Climate Emergency Summit – David Spratt’s Science Update

David Spratt has been on the case for some time now, and he knows the science cold. So it’s well worth your time to read this brief “state of the science” summary he wrote for the amazing Australian Climate Emergency Summit that just took placein Melbourne. Do note one of the key takeaways, emphasized in the graphic here — we will hit 1.5C around 2030.

While we’re on the subject, here’s the conference declaration. It’s very much in the “emergency mobilization demands bipartisan action” camp, which doesn’t strike me as particularly realistic these days, but what do I know? I haven’t been to Australia since the fires. No way I can make meaningful short-term political judgements.

So I’m definitely not going to argue with comms expert Peter Lewis, who recently offered this in the Guardian:

“The idea of pushing for centrist, reasonable and sensible policies may chafe when the world is on the brink.
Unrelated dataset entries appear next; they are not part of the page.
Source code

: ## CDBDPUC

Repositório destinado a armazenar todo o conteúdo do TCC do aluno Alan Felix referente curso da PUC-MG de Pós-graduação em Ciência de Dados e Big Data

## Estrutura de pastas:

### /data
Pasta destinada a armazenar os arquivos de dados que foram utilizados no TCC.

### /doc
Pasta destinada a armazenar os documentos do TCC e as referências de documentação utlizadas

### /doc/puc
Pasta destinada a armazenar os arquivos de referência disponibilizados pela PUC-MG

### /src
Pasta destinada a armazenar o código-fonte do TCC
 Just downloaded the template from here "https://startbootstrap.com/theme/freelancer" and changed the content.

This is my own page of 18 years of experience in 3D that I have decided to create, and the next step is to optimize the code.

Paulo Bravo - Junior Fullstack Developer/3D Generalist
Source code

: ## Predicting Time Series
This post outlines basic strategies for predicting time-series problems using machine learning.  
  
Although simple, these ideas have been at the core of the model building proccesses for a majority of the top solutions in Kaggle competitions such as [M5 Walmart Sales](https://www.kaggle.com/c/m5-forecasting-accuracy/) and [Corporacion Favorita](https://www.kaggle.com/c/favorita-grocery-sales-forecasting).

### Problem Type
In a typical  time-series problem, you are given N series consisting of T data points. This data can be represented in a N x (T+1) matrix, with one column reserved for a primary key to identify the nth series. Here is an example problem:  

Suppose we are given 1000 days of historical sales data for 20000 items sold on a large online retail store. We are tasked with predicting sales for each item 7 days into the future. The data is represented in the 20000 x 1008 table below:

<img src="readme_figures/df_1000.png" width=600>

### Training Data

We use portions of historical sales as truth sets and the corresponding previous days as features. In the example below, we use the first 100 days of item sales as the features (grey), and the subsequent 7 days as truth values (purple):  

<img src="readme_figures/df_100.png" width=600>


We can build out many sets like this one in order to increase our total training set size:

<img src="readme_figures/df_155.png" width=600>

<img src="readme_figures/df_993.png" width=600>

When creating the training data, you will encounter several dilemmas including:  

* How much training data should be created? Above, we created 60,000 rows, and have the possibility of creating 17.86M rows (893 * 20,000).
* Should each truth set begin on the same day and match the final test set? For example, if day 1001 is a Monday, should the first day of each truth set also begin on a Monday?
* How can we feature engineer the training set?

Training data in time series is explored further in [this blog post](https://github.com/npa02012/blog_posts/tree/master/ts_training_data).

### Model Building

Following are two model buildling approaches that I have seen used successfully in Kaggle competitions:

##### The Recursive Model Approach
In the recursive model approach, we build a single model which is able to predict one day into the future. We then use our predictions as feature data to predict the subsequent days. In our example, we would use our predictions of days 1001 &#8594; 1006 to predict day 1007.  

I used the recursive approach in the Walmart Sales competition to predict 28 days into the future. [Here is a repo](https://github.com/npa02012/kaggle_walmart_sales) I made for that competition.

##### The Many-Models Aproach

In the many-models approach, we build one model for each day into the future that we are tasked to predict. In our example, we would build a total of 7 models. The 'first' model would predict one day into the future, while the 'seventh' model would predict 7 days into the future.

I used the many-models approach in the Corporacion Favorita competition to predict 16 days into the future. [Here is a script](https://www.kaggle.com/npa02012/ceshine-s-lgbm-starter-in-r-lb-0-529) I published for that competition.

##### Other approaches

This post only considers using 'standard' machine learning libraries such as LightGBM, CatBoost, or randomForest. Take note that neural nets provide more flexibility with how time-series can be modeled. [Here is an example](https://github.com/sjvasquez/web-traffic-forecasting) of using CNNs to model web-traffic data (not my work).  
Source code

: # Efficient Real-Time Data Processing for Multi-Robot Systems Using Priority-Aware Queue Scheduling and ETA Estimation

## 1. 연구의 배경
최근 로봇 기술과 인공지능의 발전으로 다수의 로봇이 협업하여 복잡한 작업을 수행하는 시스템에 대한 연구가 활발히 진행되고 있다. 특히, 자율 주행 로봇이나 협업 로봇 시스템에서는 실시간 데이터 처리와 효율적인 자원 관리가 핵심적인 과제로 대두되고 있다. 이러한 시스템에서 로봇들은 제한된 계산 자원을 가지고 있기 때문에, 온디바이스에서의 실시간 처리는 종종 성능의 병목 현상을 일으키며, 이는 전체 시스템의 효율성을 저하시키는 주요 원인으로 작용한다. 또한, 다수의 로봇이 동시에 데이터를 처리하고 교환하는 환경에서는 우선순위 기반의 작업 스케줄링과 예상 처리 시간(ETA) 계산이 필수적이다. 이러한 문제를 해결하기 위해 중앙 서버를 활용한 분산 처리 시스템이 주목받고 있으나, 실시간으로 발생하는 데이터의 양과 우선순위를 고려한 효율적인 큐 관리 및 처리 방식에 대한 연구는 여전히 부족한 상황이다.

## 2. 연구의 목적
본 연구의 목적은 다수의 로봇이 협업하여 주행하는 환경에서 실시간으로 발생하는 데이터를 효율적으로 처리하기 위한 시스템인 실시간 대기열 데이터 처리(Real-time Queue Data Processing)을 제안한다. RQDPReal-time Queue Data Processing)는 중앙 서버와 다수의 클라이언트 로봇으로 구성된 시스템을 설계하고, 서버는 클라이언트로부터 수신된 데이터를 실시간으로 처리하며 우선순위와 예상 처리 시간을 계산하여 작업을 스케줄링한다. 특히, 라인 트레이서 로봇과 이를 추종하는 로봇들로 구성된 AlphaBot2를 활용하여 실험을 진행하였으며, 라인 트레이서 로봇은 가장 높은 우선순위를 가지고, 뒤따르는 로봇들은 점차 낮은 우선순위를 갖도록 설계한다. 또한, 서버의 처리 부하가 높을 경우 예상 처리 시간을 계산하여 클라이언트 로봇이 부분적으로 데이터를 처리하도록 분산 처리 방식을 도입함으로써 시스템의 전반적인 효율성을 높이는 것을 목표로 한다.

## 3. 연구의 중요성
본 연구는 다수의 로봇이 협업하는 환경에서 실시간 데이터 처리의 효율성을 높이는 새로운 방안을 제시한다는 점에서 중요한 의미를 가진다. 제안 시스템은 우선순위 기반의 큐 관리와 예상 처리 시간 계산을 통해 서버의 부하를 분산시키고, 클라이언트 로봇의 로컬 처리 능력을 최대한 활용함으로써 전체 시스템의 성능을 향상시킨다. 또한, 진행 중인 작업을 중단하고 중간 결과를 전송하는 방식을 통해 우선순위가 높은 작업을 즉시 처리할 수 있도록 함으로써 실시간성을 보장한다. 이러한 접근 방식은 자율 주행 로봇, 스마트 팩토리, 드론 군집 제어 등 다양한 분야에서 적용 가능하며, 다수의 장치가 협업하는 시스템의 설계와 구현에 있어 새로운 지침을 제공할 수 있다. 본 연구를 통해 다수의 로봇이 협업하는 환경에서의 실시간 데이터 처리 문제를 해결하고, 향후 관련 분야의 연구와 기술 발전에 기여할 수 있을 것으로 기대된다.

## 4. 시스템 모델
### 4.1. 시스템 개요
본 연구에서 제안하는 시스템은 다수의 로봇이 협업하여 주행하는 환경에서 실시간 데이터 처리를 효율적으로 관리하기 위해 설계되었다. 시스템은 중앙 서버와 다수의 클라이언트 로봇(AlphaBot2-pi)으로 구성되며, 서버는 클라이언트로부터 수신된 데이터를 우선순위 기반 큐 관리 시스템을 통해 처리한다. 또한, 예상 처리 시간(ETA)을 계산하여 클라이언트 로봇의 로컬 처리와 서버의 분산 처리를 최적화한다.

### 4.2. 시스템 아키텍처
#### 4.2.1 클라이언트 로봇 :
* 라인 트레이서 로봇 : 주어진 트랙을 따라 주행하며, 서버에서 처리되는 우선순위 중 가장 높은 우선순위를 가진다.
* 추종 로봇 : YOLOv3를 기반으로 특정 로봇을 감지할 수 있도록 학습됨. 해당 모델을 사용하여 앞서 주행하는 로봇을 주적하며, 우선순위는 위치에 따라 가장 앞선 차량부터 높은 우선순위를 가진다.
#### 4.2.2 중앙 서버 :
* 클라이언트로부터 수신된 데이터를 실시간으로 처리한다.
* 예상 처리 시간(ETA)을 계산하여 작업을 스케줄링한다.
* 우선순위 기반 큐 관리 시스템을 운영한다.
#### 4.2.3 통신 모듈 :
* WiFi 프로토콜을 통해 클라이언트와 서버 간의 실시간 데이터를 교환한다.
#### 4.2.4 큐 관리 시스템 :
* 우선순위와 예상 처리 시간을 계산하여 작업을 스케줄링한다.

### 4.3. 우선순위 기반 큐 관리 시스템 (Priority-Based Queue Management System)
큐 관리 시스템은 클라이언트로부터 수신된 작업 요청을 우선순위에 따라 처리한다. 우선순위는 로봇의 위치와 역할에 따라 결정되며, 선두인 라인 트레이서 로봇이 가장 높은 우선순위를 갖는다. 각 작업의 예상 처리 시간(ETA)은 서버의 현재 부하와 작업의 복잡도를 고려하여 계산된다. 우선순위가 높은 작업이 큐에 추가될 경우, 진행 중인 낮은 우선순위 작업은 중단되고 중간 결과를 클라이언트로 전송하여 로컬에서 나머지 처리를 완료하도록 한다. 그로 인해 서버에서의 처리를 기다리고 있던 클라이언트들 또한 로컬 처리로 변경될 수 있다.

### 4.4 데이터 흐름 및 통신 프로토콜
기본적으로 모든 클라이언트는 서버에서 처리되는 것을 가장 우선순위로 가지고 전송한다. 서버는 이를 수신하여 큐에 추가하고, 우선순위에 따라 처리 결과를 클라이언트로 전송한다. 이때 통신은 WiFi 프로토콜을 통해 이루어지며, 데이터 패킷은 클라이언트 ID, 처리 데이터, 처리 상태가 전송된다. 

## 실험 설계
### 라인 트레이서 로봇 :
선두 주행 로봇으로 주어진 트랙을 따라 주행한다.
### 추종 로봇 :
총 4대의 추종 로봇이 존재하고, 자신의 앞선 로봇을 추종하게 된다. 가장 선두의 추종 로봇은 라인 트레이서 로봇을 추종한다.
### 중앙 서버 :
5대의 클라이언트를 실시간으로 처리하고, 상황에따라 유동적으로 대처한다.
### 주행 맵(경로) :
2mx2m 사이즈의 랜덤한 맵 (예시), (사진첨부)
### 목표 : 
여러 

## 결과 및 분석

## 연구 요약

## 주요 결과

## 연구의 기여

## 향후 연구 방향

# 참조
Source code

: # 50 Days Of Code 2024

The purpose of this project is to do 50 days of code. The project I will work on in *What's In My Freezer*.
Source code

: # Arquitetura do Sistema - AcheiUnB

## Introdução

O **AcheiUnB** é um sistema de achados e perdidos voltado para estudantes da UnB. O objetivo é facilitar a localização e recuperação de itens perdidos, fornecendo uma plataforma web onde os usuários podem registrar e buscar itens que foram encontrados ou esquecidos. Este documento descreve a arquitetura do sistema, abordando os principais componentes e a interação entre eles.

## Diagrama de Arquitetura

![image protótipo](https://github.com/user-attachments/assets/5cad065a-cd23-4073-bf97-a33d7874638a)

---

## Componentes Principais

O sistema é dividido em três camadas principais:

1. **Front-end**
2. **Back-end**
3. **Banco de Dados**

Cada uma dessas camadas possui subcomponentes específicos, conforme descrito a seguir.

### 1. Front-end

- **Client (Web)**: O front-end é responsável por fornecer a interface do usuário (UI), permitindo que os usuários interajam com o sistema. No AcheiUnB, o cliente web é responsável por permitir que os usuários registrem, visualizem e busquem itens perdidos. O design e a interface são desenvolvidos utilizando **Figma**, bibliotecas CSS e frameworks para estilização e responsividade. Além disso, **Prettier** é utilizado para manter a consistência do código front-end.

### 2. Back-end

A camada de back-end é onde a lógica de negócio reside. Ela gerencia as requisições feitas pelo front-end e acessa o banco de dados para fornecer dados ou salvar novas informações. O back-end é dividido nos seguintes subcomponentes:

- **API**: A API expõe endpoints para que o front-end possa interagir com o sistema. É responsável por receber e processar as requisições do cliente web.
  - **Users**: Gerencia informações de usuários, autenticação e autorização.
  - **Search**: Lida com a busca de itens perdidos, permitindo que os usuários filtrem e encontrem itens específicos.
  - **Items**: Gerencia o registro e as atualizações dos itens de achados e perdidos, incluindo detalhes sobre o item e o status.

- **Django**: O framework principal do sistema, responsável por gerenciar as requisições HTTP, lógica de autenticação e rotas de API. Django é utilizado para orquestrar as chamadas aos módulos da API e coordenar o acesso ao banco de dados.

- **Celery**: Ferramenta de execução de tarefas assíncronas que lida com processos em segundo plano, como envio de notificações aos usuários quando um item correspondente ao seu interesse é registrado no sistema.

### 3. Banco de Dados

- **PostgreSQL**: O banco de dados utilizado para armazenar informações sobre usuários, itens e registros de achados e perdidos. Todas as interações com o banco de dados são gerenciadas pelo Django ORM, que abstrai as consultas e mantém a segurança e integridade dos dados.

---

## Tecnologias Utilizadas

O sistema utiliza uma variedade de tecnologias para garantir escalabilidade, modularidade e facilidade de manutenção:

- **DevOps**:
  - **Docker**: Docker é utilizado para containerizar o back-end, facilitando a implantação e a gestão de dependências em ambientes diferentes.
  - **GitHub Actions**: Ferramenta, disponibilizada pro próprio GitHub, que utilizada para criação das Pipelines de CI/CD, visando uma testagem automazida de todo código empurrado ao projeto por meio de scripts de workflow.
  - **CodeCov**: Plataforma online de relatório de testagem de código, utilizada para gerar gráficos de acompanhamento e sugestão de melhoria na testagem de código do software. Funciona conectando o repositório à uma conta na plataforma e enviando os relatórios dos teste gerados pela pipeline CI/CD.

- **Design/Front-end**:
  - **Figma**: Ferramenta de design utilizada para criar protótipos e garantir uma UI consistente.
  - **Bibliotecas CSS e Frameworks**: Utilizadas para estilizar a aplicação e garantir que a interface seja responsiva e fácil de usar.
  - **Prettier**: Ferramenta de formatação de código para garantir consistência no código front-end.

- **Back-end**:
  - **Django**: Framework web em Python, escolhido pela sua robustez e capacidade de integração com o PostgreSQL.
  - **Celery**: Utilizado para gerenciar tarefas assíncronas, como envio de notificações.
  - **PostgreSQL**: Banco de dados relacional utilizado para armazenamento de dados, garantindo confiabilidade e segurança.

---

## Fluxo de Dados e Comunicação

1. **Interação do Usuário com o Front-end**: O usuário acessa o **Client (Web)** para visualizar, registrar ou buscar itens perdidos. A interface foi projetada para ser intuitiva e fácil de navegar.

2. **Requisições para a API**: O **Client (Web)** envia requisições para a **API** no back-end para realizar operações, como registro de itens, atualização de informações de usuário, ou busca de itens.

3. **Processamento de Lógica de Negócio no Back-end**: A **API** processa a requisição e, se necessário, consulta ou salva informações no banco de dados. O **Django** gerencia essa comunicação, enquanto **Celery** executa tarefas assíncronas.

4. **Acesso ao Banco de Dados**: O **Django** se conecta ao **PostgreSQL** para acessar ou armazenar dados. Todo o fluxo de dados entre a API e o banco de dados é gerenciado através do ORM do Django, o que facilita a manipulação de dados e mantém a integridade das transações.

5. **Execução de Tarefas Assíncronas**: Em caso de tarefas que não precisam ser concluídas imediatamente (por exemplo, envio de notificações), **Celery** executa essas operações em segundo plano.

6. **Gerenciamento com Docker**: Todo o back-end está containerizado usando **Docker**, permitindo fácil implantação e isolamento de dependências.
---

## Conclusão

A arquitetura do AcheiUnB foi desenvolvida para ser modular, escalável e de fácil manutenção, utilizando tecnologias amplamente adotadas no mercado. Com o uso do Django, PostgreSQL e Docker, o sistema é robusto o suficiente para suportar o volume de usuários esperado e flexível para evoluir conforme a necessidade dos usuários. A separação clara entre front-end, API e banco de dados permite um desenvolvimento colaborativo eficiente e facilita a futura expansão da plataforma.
It does not dispel the need to campaign hard at the margins – climate rebellions and school strikes are essential to shifting the window to make other policy change possible. But the risk is to confuse the movement with the moment. If political change is the answer and Australia can’t wait until 2022, then locating the Overton window and finding a way through it now seems the only viable way forward.”

The Overton climate window sure is open now! New polling indicates that 64% of Australians support “Setting a zero-carbon pollution target for 2030”.

Equity in the Global Stocktake

Actually, the title of this report is Equity in the Global Stocktake and Independent Global Stocktake, the iGST being a loose but interesting collaborative of climate research institutes. We at the Climate Equity Reference Project are active in iGST equity debates, and wrote its initial scoping paper on the equity challenge.

Here’s the “blurb,” such as it is:

“In this paper, we’re looking at the scope of assessments in stocktaking as an issue of equity; some “quality” criteria for equity benchmarks and equity information in stocktaking; how the whole issue of climate finance and support could be dealt with from an equity point of view, what could be said about intranational equity; and what minimal (and other) standards of procedural equity should be guaranteed. “

This paper is fairly technical, but very much of interest, for the simple reason that equity is essential to any future climate regime in which anything like an “Ambition Mechanism” is actually functioning. Which is to say that the Paris Agreement’s much discussed ambition mechanism is still a dream.